Genomic DNA was extracted from individual scales using a Chelex protocol (Estoup et al. 1996). DNA from individual fish was genotyped using a panel of 14 apparently neutral loci: Ssa14 (McConnell et al. 1995); Ssa202, SSsp3016, Ssa197 (O'Reilly et al. 1996); SsaF43 (Sánchez et al. 1996); SSspG7, SSsp1605, SSsp2210, SSsp2201, and SSsp2216 (Paterson et al. 2004); Ssa171, Ssa289, Ssa157, and SsaD144 (King et al. 2005). The loci were amplified within three multiplexed polymerase chain reactions (PCR), comprising: (1) SSspG7, Ssa14, Ssa202, SSsp3016; (2) Ssa197, SsaF43, SSsp1605, SSsp2210, SSsp2216; (3) SsaD157, Ssa171, Ssa289, SsaD144, SSsp2201. Loci were multiplexed on the basis of size using the Beckman Coulter three dye system (Appendix 1).
PCR reactions were carried out in 10-μL reactions containing approximately 50ng of extracted Atlantic salmon template DNA, 3 μL water, 5 μL of QiagenTaq PCRMastermix, and 1μL of primer mixture (Appendix 1). PCR conditions were as follows: an initial denaturation step of 5 min at 95°C, followed by a touchdown PCR consisting of eight cycles with a 30-sec denaturation step at 95°C, a 90-sec annealing step starting at 62°C, and decreasing the temperature 2°C every two steps until the touchdown temperature of 47°C was reached, with 3 min of extension at 72°C. The reaction ended with a final 10-min extension at 72°C.

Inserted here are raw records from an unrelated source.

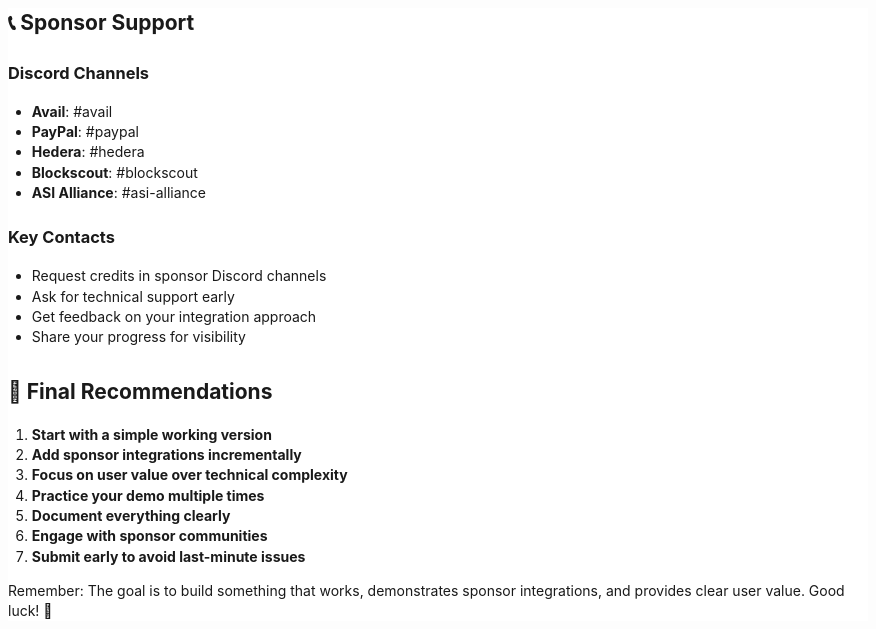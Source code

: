## 📞 Sponsor Support

### Discord Channels
- **Avail**: #avail
- **PayPal**: #paypal
- **Hedera**: #hedera
- **Blockscout**: #blockscout
- **ASI Alliance**: #asi-alliance

### Key Contacts
- Request credits in sponsor Discord channels
- Ask for technical support early
- Get feedback on your integration approach
- Share your progress for visibility

## 🎯 Final Recommendations

1. **Start with a simple working version**
2. **Add sponsor integrations incrementally**
3. **Focus on user value over technical complexity**
4. **Practice your demo multiple times**
5. **Document everything clearly**
6. **Engage with sponsor communities**
7. **Submit early to avoid last-minute issues**

Remember: The goal is to build something that works, demonstrates sponsor integrations, and provides clear user value. Good luck! 🚀
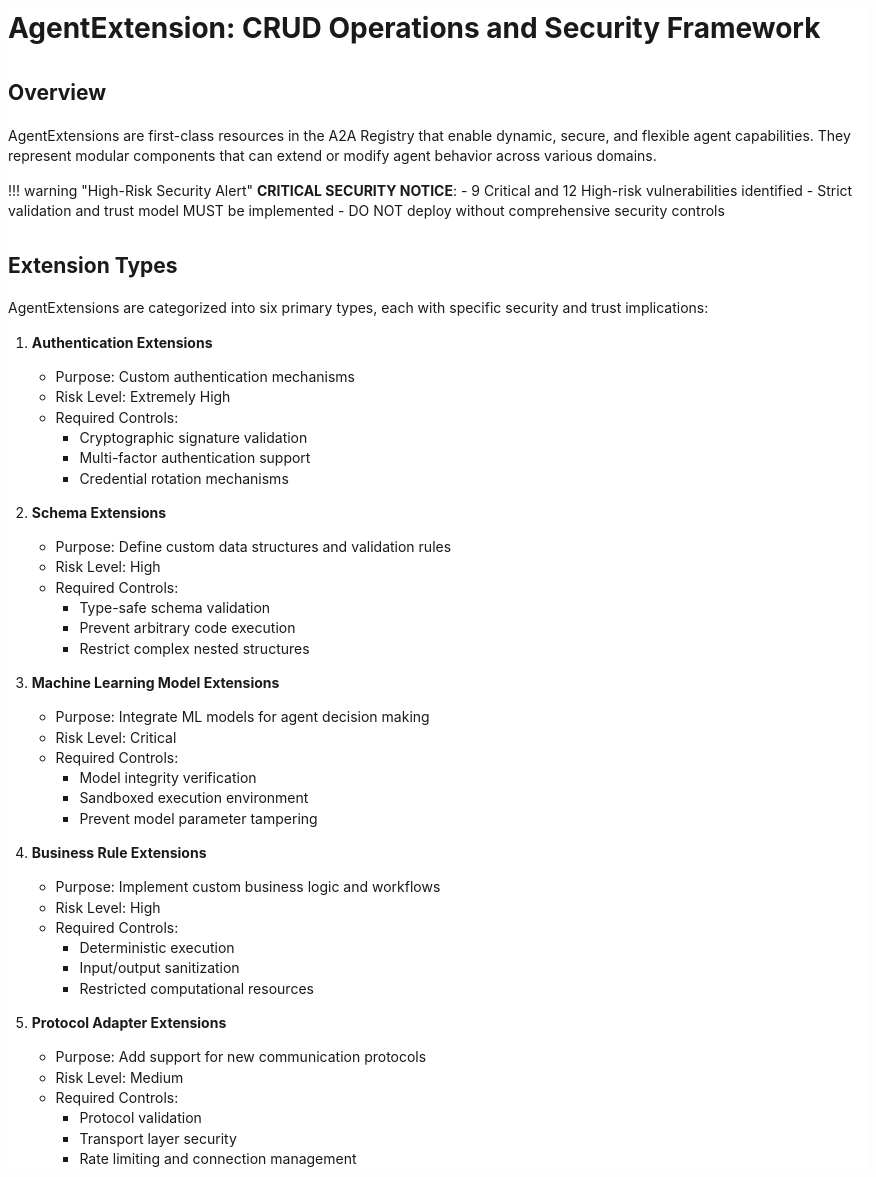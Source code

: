 # AgentExtension: CRUD Operations and Security Framework

## Overview

AgentExtensions are first-class resources in the A2A Registry that enable dynamic, secure, and flexible agent capabilities. They represent modular components that can extend or modify agent behavior across various domains.

!!! warning "High-Risk Security Alert"
    **CRITICAL SECURITY NOTICE**: 
    - 9 Critical and 12 High-risk vulnerabilities identified
    - Strict validation and trust model MUST be implemented
    - DO NOT deploy without comprehensive security controls

## Extension Types

AgentExtensions are categorized into six primary types, each with specific security and trust implications:

1. **Authentication Extensions**
   - Purpose: Custom authentication mechanisms
   - Risk Level: Extremely High
   - Required Controls:
     - Cryptographic signature validation
     - Multi-factor authentication support
     - Credential rotation mechanisms

2. **Schema Extensions**
   - Purpose: Define custom data structures and validation rules
   - Risk Level: High
   - Required Controls:
     - Type-safe schema validation
     - Prevent arbitrary code execution
     - Restrict complex nested structures

3. **Machine Learning Model Extensions**
   - Purpose: Integrate ML models for agent decision making
   - Risk Level: Critical
   - Required Controls:
     - Model integrity verification
     - Sandboxed execution environment
     - Prevent model parameter tampering

4. **Business Rule Extensions**
   - Purpose: Implement custom business logic and workflows
   - Risk Level: High
   - Required Controls:
     - Deterministic execution
     - Input/output sanitization
     - Restricted computational resources

5. **Protocol Adapter Extensions**
   - Purpose: Add support for new communication protocols
   - Risk Level: Medium
   - Required Controls:
     - Protocol validation
     - Transport layer security
     - Rate limiting and connection management
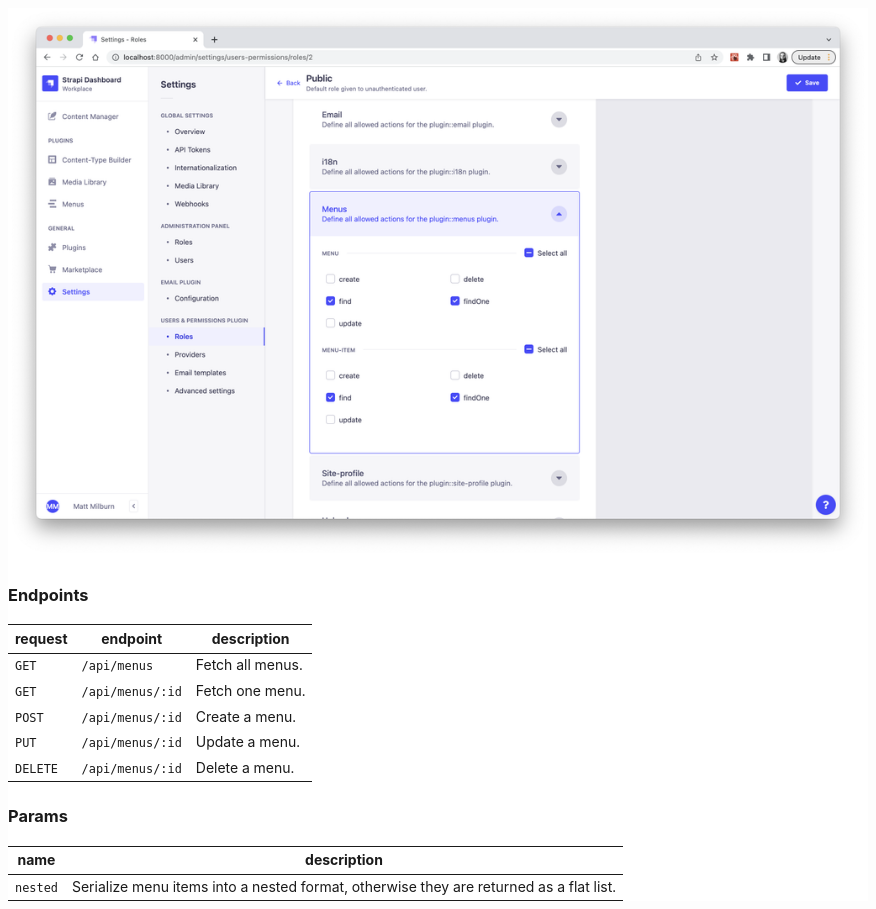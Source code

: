 <img style="width: 960px; height: auto;" src="public/screenshot-public-api.png" alt="Screenshot for public API actions" />

### Endpoints
| request | endpoint | description |
| - | - | - |
| `GET` | `/api/menus` | Fetch all menus. |
| `GET` | `/api/menus/:id` | Fetch one menu. |
| `POST` | `/api/menus/:id` | Create a menu. |
| `PUT` | `/api/menus/:id` | Update a menu. |
| `DELETE` | `/api/menus/:id` | Delete a menu. |

### Params
| name | description |
| - | - |
| `nested` | Serialize menu items into a nested format, otherwise they are returned as a flat list. |
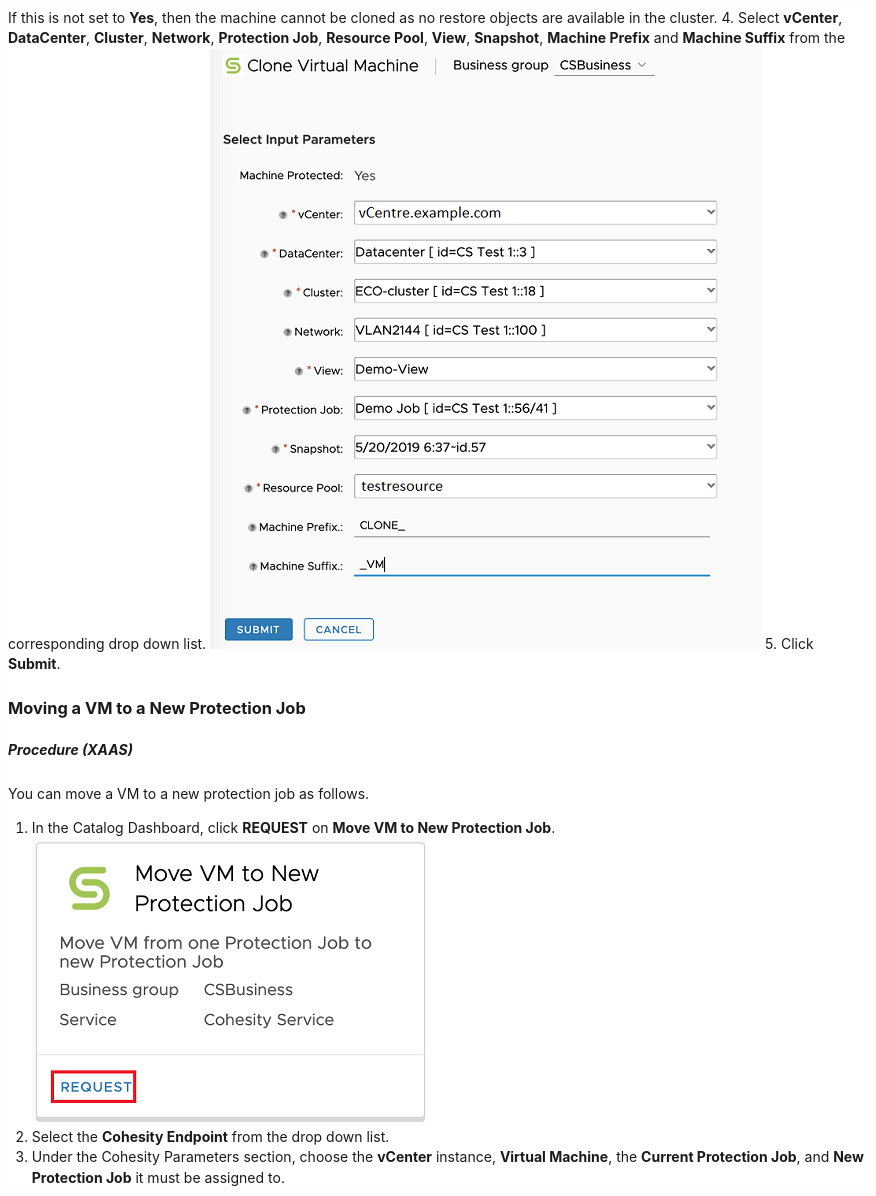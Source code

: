    If this is not set to **Yes**, then the machine cannot be cloned as no restore objects are available in the cluster. 
4. Select **vCenter**, **DataCenter**, **Cluster**, **Network**, **Protection Job**, **Resource Pool**, **View**, **Snapshot**, **Machine Prefix** and **Machine Suffix** from the corresponding drop down list. 
   ![CloneaVM](docs/images/cloneaVMXAAS.png)
5. Click **Submit**.

### Moving a VM to a New Protection Job

##### Procedure (XAAS)

You can move a VM to a new protection job as follows.

1. In the Catalog Dashboard, click **REQUEST** on **Move VM to New Protection Job**.
   ![MoveVMtoNewProtectionJob](docs/images/MoveVMtoNewProtectionJobXAAS.png)
2. Select the **Cohesity Endpoint** from the drop down list.
3. Under the Cohesity Parameters section, choose the **vCenter** instance, **Virtual Machine**, the **Current Protection Job**, and **New Protection Job** it must be assigned to.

The size of the fluorescently labeled PCR products was determined using a Beckman Coulter CEQ8000 automatic DNA sequencer and the associated fragment analysis software (Beckman Coulter, Inc., Fullerton, California). Data were checked for scoring errors due to stutter peaks, large allele dropout, and null alleles using the program MICRO-CHECKER v2.2.3 (van Oosterhout et al. 2004).
The genetic baseline used in this study represents a subset of the database developed by Griffiths et al.(2010), supplemented with genotypes from additional populations from rivers in Ireland, eastern Scotland, and Norway from the SALSEA-Merge database (SALSEA consortium, unpubl. data) to cover potential source rivers. The baseline comprised of 5194 fish from 129 sampling sites within 60 rivers (Fig. 2; Supporting Information 2). Assignment analyses were undertaken at the level of river and to reporting regions (see below). For assignment to river, where multiple samples were available from an individual baseline river, data from all sites were pooled prior to assignment.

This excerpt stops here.